» RECORDS FOR THE TASK:
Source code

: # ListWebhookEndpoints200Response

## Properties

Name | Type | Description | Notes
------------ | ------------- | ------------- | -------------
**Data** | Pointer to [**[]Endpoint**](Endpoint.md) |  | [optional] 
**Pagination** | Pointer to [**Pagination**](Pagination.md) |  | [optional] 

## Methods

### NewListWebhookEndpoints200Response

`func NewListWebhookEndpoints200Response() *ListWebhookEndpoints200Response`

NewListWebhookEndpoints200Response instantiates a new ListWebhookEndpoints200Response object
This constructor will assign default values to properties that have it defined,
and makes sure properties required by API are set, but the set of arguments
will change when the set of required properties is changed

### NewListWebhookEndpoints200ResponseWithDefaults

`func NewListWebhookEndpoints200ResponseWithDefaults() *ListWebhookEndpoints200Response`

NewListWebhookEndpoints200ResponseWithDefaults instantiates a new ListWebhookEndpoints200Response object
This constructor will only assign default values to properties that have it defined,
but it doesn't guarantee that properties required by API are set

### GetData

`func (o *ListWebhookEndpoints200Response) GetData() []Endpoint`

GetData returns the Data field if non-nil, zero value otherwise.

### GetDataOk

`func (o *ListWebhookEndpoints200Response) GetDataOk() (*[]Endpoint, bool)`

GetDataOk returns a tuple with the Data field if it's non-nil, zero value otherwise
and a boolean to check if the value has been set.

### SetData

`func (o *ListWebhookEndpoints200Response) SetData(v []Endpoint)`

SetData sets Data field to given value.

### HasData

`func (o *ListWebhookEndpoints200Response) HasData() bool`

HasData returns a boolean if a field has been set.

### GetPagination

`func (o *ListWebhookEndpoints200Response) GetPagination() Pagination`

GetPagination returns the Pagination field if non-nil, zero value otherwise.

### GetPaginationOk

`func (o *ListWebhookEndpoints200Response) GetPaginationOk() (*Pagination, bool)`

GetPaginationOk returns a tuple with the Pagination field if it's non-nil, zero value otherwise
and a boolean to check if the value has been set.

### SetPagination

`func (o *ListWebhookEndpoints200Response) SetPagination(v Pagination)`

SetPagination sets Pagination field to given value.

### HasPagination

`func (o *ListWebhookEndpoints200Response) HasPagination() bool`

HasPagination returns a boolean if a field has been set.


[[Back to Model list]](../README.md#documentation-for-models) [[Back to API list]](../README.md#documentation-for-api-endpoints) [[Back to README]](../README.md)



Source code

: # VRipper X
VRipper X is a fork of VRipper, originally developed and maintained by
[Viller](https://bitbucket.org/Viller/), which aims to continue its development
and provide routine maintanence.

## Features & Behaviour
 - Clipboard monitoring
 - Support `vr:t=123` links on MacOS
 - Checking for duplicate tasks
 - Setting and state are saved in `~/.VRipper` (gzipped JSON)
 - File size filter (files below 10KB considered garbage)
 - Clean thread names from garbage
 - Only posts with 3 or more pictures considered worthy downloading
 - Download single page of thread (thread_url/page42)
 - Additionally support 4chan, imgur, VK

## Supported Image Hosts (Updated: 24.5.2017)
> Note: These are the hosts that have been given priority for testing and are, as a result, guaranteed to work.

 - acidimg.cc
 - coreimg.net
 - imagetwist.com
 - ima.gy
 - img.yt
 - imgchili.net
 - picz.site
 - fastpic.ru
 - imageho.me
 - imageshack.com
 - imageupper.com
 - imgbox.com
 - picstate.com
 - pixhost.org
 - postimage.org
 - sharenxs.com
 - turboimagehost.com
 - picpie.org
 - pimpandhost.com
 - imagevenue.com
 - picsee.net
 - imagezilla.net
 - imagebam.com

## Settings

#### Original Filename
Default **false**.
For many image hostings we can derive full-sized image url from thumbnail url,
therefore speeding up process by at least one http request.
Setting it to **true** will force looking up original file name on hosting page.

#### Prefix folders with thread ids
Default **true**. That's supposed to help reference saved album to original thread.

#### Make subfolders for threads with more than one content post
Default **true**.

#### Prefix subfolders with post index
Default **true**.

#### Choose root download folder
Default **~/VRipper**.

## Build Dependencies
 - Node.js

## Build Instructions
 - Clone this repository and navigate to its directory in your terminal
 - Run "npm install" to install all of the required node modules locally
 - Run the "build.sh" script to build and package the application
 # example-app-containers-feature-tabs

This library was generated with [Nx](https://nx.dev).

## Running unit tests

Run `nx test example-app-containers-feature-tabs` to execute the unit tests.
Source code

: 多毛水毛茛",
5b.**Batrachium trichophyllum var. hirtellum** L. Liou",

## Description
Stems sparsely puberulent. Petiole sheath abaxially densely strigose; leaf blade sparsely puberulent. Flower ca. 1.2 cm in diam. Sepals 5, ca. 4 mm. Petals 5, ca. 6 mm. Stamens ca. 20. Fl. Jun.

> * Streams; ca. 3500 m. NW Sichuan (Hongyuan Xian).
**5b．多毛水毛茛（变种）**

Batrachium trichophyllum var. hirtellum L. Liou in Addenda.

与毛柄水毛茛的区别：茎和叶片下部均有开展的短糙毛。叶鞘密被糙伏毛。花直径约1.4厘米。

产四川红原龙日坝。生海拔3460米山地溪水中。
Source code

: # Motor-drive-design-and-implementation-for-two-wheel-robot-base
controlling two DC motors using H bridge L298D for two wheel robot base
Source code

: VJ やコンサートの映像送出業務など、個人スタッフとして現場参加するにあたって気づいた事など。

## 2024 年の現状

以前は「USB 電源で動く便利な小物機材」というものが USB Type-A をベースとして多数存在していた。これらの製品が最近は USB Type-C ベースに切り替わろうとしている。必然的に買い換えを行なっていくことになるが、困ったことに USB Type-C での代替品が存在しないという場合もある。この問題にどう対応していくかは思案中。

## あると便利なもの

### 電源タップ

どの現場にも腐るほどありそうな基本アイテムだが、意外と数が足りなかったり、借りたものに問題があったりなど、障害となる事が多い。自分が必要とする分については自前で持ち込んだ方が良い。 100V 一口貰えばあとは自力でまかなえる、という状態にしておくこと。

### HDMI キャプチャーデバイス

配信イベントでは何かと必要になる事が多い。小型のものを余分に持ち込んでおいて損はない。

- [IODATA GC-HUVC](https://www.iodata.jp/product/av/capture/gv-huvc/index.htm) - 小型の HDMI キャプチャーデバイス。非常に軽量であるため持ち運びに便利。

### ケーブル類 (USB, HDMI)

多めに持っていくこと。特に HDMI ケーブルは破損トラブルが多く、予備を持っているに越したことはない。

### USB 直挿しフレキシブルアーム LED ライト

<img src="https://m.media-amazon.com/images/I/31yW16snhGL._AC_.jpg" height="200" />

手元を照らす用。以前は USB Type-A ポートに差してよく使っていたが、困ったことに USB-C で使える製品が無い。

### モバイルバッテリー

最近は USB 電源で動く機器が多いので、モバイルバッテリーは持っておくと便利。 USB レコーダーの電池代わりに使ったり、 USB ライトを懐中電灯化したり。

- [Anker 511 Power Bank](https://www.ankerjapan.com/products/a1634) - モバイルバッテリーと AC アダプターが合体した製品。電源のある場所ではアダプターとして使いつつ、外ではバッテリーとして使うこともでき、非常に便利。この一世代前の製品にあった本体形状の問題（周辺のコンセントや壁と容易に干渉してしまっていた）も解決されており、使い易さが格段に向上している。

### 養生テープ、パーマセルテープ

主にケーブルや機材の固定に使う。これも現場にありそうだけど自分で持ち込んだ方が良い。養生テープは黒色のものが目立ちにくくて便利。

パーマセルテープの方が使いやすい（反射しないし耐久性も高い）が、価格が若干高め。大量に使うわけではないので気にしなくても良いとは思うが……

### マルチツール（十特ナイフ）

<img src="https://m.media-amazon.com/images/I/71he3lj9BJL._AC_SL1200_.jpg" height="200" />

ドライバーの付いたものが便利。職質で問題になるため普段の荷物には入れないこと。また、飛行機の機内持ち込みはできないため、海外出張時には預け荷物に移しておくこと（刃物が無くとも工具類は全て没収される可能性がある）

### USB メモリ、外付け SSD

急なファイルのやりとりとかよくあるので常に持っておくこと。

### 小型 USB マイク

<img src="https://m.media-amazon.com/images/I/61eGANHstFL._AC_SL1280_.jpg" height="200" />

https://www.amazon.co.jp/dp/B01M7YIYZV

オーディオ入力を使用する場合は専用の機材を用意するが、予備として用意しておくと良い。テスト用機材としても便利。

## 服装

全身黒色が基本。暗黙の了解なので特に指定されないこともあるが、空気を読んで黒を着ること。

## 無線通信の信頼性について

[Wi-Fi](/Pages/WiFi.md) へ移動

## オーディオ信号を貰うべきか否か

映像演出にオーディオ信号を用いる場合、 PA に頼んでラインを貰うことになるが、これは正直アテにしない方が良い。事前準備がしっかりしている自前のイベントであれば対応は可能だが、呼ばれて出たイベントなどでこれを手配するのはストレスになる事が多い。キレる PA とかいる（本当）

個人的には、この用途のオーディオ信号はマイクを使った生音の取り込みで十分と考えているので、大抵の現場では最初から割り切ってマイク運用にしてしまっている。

» TASK TO CARRY OUT: Of the entries listed above, reproduce only the lines starting at the line containing "与毛柄水毛茛的区别：茎和叶片" and ending at the line containing "### HDMI キャプチャーデバイス". Include both, exactly as they stand.

» OUTPUT BELOW:
与毛柄水毛茛的区别：茎和叶片下部均有开展的短糙毛。叶鞘密被糙伏毛。花直径约1.4厘米。

产四川红原龙日坝。生海拔3460米山地溪水中。
Source code

: # Motor-drive-design-and-implementation-for-two-wheel-robot-base
controlling two DC motors using H bridge L298D for two wheel robot base
Source code

: VJ やコンサートの映像送出業務など、個人スタッフとして現場参加するにあたって気づいた事など。

## 2024 年の現状

以前は「USB 電源で動く便利な小物機材」というものが USB Type-A をベースとして多数存在していた。これらの製品が最近は USB Type-C ベースに切り替わろうとしている。必然的に買い換えを行なっていくことになるが、困ったことに USB Type-C での代替品が存在しないという場合もある。この問題にどう対応していくかは思案中。

## あると便利なもの

### 電源タップ

どの現場にも腐るほどありそうな基本アイテムだが、意外と数が足りなかったり、借りたものに問題があったりなど、障害となる事が多い。自分が必要とする分については自前で持ち込んだ方が良い。 100V 一口貰えばあとは自力でまかなえる、という状態にしておくこと。

### HDMI キャプチャーデバイス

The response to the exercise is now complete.